Wednesday, April 9, 2008

Mississippi Masala

This will include comments on a combination of Better Luck Tomorrow and Mississippi Masala. Ideas about community is important in both, but the organization of these communities differed between films.
Better Luck Tomorrow confines the Asian-American teenage male community to a high school. This physical space is not the only thing that connects the young gentlemen, but it is their ability to command respect and fear in their classmates that binds their friendship. The camaraderie that is felt between these young men is interestingly not shared with their parents. This raises the question about which community is the one driving the young men to succeed in school – is it their family or is it self-imposed pressure? This is interesting because it makes me curious: do people form their communities or are they just put in one? For these gentlemen, it could be a combination because they seem to enjoy some aspects of their community, such as freedom as a reward when they meet academic expectations, and dislike certain other aspects, which include high academic expectations.
Mississippi Masala depicts several communities. The largest community is the “minority” community. Demetrius and his family and Mina and her family all seem to share an unvoiced sentiment of servitude. They all display frustration from “ethnic” displacement. Within this larger community, there are two smaller communities: Indian-American and African-American community. The Indian-American community seems to be more connected to a place, the Monte Cristo Motel. On the other hand, the African-American community seems to not necessarily be fixed to a physical space, but a realm of struggles. Demetrius talks about this common livelihood in his conversation with Mina’s father. These ideas of communities were initially thought to be exclusive to their ethnic groups. However, at the end, the two communities reconciled and understood the collective experiences, which is illustrated in Mina and Demetrius’s union. Filmmakers tried to display the mutual difficult experiences of these two communities in the scene with Mina and Demetrius wearing African garments while engaged.

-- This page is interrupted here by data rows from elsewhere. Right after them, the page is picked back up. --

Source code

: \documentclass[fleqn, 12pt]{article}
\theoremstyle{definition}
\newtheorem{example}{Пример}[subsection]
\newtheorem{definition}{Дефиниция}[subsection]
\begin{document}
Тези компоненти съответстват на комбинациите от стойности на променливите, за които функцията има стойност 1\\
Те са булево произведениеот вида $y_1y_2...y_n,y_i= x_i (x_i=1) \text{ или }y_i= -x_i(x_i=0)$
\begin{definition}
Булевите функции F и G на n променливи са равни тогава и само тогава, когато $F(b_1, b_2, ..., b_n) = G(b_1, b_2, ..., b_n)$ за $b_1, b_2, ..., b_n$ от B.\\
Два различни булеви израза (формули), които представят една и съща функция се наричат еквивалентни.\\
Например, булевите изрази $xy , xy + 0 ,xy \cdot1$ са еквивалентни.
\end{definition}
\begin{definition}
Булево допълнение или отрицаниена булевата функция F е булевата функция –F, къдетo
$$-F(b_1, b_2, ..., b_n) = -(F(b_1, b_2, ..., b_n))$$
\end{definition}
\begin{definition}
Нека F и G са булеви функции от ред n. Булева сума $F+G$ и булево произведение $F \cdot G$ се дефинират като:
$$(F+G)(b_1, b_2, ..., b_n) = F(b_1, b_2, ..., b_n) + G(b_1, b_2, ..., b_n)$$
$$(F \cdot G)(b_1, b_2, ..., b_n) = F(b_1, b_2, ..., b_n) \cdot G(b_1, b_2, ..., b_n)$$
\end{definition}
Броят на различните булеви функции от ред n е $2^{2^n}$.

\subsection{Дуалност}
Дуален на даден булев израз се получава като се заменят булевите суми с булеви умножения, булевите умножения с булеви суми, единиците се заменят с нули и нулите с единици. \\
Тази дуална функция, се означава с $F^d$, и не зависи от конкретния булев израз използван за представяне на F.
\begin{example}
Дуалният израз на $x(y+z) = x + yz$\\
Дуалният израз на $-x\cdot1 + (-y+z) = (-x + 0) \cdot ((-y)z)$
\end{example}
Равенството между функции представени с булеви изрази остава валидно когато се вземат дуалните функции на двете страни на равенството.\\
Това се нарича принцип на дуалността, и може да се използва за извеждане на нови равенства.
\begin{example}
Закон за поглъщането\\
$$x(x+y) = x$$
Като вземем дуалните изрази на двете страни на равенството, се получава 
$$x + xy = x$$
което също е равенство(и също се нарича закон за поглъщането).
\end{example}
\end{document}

What I found to be most interesting is that both films work to redefine "community," but what the films neglect to elaborate is that these communities are important. These communities were illustrated as restrictive, but the films did not show the networking abilities of these communities. It is through these connections that people are able to navigate through the American system after immigrating to the U.S. or having financial difficulties. The Indian-American motel network should not be reduced to "unprogressive".